When the name Volvo is mentioned, it is always followed by the word safety. Yes, Volvo Cars are famous for their safety features and Volvo engineers from the start of business have been bringing innovate safety features for moving objects with the idea of sharing vehicle safety with the rest of the automotive world.
It started with the simple seat belt. Yes, Volvo engineer, Nils Bohlin invented the 3-point safety belt for Volvo which became the most effective lifesaver in traffic for sixty-one years now and Volvo released the patent to the automotive world for free.
Staying On The Road
Volvo’s All Wheel Drive (AWD) systems provide enhanced performance in slippery road conditions and bad weather. The AWD system gives you more precise handling when traveling on wet or icy tarmac. When you’re on dry tarmac, the Volvo system switches to the front wheels for the best fuel efficiency and stability.

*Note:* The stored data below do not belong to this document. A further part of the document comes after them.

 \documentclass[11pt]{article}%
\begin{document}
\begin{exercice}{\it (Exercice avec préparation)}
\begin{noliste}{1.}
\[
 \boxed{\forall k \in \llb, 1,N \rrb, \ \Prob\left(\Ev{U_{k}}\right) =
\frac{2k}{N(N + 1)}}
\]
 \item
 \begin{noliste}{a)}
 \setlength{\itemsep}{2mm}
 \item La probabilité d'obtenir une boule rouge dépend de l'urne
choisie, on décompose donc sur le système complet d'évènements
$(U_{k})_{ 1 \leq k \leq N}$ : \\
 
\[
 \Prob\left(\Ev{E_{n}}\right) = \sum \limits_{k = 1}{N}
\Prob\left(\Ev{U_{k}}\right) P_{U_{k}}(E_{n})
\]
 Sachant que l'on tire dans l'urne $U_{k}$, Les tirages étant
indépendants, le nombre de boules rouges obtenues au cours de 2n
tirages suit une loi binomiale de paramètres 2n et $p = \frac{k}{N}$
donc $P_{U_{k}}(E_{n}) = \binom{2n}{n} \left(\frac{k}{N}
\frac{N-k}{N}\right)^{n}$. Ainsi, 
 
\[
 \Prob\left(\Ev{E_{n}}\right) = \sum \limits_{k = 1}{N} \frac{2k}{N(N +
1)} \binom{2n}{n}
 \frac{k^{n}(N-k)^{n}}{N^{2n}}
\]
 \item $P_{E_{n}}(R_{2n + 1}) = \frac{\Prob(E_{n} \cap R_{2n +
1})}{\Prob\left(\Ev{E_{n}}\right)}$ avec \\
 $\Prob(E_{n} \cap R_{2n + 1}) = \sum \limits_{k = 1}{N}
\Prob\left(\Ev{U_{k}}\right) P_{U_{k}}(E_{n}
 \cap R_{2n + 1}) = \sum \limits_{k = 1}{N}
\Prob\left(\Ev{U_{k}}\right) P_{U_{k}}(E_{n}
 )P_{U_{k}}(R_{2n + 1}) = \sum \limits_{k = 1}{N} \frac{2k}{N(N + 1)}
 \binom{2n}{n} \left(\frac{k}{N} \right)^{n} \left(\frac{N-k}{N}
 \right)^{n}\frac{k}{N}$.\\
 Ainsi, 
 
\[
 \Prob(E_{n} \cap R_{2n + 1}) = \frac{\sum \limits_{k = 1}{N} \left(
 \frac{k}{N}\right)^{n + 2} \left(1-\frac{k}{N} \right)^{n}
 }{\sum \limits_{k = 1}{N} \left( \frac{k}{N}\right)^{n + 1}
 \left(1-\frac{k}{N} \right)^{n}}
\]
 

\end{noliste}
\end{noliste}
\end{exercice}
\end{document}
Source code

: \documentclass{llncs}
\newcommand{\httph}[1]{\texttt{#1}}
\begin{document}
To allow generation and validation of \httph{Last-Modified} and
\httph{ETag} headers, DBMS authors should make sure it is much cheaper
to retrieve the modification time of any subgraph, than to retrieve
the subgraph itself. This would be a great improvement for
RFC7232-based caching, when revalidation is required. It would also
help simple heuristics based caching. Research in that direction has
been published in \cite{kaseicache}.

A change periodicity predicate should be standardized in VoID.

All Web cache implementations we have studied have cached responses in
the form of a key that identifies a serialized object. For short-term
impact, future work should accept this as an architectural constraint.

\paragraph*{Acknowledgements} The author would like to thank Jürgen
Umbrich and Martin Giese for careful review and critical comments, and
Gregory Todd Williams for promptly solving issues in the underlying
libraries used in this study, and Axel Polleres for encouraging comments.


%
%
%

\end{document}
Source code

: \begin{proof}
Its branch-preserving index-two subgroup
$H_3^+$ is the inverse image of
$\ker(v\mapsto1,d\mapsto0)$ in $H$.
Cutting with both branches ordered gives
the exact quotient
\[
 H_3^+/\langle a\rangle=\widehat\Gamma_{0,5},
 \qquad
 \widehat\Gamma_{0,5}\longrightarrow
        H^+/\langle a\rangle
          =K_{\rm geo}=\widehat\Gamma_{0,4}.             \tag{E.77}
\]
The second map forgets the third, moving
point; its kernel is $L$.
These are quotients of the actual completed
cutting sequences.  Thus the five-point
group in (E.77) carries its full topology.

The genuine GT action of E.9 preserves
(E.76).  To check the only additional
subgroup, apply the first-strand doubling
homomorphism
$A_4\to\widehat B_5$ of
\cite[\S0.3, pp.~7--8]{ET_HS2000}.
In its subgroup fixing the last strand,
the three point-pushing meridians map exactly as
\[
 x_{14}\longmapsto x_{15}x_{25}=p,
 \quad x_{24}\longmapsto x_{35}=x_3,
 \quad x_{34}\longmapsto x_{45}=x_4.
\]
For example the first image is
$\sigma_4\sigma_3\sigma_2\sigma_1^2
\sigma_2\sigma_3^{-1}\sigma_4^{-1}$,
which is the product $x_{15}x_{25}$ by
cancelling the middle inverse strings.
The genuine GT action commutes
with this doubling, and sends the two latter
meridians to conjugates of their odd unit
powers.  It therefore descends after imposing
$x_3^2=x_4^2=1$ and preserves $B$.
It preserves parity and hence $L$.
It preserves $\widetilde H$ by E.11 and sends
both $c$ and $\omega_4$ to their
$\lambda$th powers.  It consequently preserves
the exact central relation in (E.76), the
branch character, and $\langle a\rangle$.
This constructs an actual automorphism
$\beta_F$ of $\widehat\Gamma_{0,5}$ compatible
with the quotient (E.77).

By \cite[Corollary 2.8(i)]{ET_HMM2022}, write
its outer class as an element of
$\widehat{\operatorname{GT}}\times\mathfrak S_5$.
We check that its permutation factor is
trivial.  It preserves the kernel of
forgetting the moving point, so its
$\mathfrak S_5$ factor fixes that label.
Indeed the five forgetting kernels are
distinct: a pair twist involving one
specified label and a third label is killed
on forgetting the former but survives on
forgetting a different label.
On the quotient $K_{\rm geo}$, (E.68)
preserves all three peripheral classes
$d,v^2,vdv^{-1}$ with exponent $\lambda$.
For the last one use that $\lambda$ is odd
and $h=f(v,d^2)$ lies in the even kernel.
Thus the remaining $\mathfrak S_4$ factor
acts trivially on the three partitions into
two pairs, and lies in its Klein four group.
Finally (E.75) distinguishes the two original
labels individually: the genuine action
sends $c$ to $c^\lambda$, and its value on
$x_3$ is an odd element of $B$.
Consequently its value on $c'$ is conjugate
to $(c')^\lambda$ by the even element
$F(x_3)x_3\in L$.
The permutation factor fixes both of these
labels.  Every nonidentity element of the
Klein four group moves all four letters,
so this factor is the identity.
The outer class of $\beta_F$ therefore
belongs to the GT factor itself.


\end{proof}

There are several different variations of Volvo AWD systems. The first one used was called the GKN Viscous Coupler. The next five variations are all generations of the Haldex AWD system. Modern Volvos from 2009 on typically have fourth and fifth-generation Haldex AWD systems. As these are the most current, let’s take a look at how they work.
AWD From Haldex
The Haldex Fourth Generation AWD system is almost the same as the third-generation system, except that it gets rid of the mechanical, hydraulic pump. The third generation was the first pro-active Volvo AWD system, and the fourth generation is the same. As soon as you start the engine, an electric pump gives advance pressure to the transfer clutch in the AWD system.
Once the computer responsible for traction control senses slippage from the wheels, the clutch immediately engages and throws torque to the rear wheels. Since the clutch already has pressure behind it, this is an instant response. That’s why Volvo markets the AWD system as Instant Traction.
The fifth generation of the Haldex AWD system offers a more straightforward construction and tighter component integration. Previous generations of the AWD system used mechanical or electronic pump sets to control the pressure. The fifth-generation only uses a hydraulic pump controlled by a computer, which eliminates the need for the accumulators and solenoids.